### [Data for review]
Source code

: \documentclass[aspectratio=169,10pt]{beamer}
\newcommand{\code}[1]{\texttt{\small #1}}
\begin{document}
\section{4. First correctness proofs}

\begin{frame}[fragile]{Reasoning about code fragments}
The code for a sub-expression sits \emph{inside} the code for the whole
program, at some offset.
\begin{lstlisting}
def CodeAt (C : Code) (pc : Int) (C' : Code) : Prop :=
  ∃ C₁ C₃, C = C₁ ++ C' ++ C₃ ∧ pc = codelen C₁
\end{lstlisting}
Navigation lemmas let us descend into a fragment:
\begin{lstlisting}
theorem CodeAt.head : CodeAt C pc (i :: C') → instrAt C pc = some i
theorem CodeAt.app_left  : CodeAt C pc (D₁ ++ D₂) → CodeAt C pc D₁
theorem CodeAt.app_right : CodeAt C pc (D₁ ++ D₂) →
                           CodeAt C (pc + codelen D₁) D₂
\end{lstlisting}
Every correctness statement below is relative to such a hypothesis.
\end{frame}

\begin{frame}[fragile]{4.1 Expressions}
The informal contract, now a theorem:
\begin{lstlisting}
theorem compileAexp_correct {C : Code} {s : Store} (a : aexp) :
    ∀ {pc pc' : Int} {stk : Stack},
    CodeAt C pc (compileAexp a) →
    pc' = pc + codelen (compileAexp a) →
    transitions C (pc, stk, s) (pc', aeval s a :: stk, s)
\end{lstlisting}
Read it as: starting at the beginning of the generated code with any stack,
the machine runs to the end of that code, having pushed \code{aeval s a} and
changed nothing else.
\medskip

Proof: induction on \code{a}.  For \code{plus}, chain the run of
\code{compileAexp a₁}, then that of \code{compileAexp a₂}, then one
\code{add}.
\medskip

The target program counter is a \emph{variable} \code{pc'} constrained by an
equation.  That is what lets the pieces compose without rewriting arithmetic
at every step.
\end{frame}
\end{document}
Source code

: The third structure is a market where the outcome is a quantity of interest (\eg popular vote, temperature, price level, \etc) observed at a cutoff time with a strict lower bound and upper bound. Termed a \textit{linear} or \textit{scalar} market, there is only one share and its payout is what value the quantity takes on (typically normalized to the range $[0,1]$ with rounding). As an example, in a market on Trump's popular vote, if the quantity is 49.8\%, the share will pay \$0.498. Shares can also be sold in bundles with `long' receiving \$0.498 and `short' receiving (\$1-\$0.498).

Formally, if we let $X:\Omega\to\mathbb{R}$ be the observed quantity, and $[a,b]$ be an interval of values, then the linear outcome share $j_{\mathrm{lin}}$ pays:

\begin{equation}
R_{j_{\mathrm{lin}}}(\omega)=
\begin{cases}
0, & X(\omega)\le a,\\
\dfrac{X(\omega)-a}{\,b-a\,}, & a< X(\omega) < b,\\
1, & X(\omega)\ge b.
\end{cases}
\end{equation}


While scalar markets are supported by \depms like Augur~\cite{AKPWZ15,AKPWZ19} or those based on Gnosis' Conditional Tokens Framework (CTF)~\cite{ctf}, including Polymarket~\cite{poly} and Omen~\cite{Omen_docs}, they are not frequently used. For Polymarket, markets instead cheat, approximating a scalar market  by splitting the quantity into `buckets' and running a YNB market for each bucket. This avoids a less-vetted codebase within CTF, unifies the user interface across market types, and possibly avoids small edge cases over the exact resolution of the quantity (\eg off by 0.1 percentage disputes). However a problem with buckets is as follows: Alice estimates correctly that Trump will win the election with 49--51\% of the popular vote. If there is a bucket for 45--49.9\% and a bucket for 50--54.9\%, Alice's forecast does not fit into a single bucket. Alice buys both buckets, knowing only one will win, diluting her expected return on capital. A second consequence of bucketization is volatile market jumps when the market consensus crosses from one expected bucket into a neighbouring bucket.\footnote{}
---
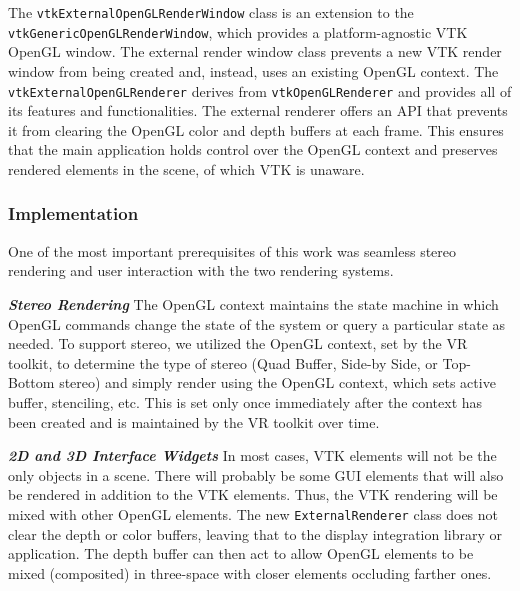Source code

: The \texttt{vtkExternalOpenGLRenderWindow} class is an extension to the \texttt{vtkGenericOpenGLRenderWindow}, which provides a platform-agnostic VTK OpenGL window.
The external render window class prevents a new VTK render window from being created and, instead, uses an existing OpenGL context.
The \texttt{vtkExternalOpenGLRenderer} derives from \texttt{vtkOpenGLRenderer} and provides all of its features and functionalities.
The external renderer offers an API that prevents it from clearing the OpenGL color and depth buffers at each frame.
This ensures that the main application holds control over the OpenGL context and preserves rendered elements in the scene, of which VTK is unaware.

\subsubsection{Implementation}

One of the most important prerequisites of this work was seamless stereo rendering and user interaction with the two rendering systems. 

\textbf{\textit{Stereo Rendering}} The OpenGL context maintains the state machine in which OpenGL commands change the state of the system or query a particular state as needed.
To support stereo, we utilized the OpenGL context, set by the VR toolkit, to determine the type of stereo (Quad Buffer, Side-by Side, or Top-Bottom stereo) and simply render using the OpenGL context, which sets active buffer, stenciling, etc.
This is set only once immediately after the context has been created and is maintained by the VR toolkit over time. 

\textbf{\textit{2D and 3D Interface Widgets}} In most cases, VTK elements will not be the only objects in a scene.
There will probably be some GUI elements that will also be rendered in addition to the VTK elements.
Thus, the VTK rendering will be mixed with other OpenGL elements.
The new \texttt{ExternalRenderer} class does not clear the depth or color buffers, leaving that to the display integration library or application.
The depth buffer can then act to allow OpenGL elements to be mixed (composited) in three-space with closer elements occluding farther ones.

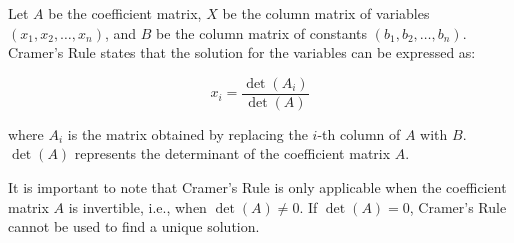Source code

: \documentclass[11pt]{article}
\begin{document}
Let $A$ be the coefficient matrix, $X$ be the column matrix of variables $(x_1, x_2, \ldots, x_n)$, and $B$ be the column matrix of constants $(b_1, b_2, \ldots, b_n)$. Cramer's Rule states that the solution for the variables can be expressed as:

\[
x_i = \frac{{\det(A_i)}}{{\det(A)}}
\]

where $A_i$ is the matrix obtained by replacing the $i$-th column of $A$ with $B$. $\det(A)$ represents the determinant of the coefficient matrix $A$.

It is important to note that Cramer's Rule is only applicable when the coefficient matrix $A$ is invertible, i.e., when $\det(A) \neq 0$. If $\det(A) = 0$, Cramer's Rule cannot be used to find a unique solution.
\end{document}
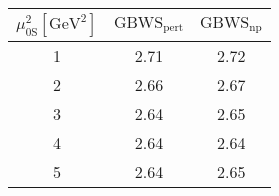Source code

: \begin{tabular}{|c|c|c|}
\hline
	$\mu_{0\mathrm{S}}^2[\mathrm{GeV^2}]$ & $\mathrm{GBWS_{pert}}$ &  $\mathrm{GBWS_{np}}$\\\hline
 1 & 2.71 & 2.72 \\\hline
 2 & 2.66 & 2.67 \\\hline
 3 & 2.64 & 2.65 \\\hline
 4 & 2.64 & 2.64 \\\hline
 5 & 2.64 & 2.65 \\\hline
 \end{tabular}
...
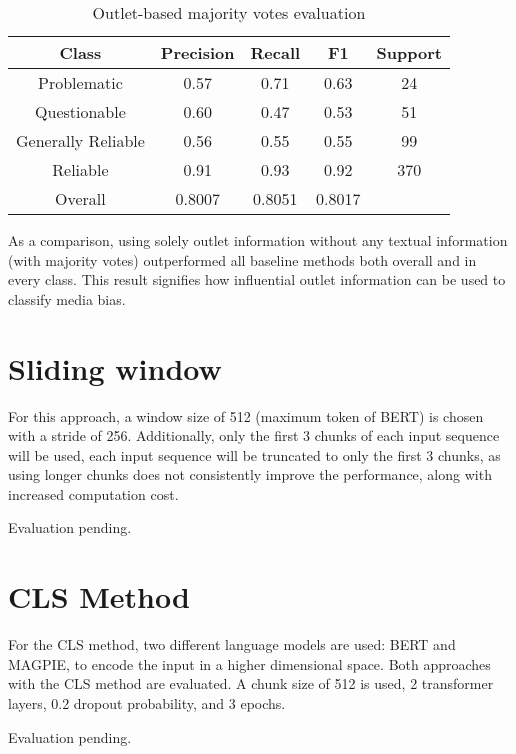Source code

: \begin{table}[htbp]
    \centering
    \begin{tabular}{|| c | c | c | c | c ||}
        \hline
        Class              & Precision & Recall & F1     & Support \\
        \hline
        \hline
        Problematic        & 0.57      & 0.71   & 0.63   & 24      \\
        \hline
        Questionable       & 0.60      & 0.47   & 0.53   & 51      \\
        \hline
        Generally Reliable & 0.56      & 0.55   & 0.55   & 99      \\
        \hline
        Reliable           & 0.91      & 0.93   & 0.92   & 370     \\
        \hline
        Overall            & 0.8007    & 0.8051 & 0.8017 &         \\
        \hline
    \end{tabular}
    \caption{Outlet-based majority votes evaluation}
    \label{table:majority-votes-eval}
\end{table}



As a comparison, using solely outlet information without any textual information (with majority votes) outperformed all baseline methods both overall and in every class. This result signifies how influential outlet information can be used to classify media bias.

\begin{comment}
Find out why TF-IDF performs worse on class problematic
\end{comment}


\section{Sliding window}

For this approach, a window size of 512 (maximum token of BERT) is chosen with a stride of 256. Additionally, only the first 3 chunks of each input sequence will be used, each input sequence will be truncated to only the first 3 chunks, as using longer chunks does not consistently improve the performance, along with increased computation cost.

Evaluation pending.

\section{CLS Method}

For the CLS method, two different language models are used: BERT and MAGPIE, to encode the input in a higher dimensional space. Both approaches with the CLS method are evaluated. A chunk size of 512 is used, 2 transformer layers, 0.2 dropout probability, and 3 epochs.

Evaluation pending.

### [Your goal]
The lines to return are those in the entries above that hold "instead".

### [Task response]
While scalar markets are supported by \depms like Augur~\cite{AKPWZ15,AKPWZ19} or those based on Gnosis' Conditional Tokens Framework (CTF)~\cite{ctf}, including Polymarket~\cite{poly} and Omen~\cite{Omen_docs}, they are not frequently used. For Polymarket, markets instead cheat, approximating a scalar market  by splitting the quantity into `buckets' and running a YNB market for each bucket. This avoids a less-vetted codebase within CTF, unifies the user interface across market types, and possibly avoids small edge cases over the exact resolution of the quantity (\eg off by 0.1 percentage disputes). However a problem with buckets is as follows: Alice estimates correctly that Trump will win the election with 49--51\% of the popular vote. If there is a bucket for 45--49.9\% and a bucket for 50--54.9\%, Alice's forecast does not fit into a single bucket. Alice buys both buckets, knowing only one will win, diluting her expected return on capital. A second consequence of bucketization is volatile market jumps when the market consensus crosses from one expected bucket into a neighbouring bucket.\footnote{}
The external render window class prevents a new VTK render window from being created and, instead, uses an existing OpenGL context.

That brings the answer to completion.